ST. PETERSBURG - The sharp curve’s troubled history is etched in a brick wall that follows Park Street North in St. Petersburg.
The ABC Action News I-Team found 19 reported car crashes in the last four years at a 90-degree curve on Park Street just south of Fifth Avenue North. Three people have been hurt, another driver lost his life.
Michael Frederick, transportation planning manager for the city of St. Petersburg, showed the I-Team multiple traffic controls put in place over the last four years to help put a stop to mostly single-car crashes.
"The standard guard rail, attached to that are curb warning chevrons," said Frederick. "They are reflectors that indicate severity of curve. We have solid lanes and no passing through the curve."
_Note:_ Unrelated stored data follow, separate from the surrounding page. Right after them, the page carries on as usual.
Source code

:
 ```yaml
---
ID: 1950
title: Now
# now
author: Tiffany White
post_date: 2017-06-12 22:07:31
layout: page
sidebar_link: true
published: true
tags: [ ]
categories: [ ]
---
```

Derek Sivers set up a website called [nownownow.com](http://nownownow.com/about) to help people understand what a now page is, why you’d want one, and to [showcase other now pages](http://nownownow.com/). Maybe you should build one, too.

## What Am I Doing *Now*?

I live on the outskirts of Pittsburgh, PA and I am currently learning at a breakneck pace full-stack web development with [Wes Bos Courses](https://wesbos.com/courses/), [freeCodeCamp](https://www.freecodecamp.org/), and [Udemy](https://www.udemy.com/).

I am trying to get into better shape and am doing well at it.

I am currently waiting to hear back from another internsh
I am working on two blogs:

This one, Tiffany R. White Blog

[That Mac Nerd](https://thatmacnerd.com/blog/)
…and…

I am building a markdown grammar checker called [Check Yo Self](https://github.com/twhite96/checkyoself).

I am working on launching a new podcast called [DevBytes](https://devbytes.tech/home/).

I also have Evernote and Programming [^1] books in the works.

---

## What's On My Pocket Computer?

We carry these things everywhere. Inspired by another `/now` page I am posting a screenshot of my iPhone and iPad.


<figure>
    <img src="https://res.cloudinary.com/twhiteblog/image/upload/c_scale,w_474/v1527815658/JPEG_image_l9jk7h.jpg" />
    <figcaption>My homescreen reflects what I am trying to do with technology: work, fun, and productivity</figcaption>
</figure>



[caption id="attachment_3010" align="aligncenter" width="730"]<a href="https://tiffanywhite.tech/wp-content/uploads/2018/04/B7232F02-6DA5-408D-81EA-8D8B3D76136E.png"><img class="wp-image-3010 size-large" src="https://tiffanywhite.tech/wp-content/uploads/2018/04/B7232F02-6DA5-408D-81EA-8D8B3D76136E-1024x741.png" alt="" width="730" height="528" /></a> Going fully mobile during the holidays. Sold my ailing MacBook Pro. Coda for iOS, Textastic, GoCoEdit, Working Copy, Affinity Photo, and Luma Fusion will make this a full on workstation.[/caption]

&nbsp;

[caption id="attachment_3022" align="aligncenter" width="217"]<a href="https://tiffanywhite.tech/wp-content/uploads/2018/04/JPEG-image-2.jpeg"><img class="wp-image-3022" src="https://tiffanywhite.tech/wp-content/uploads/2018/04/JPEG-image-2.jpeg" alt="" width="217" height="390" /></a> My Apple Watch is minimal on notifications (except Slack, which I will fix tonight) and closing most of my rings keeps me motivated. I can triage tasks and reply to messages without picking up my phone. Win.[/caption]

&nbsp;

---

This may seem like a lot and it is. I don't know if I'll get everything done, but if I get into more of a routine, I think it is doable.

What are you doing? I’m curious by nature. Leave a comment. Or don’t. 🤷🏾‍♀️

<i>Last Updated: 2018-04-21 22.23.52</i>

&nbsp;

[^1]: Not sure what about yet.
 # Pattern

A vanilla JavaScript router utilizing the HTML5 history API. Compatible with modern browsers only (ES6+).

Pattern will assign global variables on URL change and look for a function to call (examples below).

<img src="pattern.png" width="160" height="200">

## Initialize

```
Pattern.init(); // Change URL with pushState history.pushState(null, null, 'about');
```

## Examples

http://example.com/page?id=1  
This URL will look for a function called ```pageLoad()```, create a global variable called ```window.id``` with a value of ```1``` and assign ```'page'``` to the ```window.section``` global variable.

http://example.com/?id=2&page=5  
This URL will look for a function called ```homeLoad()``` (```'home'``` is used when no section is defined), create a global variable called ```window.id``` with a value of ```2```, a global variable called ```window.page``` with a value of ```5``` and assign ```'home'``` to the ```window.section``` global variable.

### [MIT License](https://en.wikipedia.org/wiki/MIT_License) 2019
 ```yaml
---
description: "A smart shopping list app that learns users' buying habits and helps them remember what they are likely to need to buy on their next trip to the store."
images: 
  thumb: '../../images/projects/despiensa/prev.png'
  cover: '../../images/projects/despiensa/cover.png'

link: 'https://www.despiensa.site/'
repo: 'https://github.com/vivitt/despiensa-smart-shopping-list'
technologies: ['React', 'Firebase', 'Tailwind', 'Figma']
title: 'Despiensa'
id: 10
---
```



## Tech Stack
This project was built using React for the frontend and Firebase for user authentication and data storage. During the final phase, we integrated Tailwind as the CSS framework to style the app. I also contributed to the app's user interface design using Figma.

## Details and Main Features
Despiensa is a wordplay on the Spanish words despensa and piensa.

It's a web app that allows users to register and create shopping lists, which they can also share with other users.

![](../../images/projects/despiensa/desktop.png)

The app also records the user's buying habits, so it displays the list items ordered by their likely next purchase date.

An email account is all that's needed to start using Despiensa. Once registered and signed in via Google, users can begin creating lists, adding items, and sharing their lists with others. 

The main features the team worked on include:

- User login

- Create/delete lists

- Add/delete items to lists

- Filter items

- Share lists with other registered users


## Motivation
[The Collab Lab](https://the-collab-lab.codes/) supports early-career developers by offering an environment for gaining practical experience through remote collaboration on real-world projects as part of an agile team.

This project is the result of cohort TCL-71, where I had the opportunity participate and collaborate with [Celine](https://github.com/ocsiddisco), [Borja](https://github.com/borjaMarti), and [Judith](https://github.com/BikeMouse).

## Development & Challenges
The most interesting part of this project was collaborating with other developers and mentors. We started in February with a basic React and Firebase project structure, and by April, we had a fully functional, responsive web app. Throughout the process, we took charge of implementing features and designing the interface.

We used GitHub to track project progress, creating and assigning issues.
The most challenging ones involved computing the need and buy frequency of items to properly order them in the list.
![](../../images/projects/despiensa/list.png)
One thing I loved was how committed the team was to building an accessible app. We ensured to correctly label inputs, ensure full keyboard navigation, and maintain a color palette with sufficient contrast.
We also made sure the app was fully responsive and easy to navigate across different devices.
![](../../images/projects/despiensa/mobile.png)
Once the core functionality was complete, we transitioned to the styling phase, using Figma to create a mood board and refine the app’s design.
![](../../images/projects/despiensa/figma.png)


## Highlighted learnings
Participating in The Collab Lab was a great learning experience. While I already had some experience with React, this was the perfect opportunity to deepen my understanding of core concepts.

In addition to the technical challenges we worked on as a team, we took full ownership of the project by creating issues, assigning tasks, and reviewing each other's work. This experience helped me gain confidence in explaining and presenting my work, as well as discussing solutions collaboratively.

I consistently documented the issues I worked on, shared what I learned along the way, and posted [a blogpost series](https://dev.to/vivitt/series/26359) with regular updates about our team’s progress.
But neighbors say accidents spiked again last month. They counted four car crashes at or near the curve in April alone. Locals blame the spike on what was supposed to be a road improvement.
In early April, county workers black-topped Park Street from several blocks north of it through the turn, despite a neighborhood petition signed by Kim Bowden and others, who are worried that the smooth surface would entice speeders.
"The resurface has made it worse," said Bowden.
Pinellas County Transportation Director Peter Yauch admits residents may be right. Days after the I-Team started asking questions about the safety surrounding the curve, St. Petersburg officials responded by placing a speed-watch sign just north of the turn.
This speed limit sign has proven to be effective in the past but it is only a temporary fix.
Residents want the street turned into a two-lane road.
Officials with both the county and city have not committed to anything that drastic and costly. But now both say they will review new technology and enhanced traffic control options. One option would be a permanent beacon that flashes a red light at speeders in order to get drivers to pay more attention to the road ahead.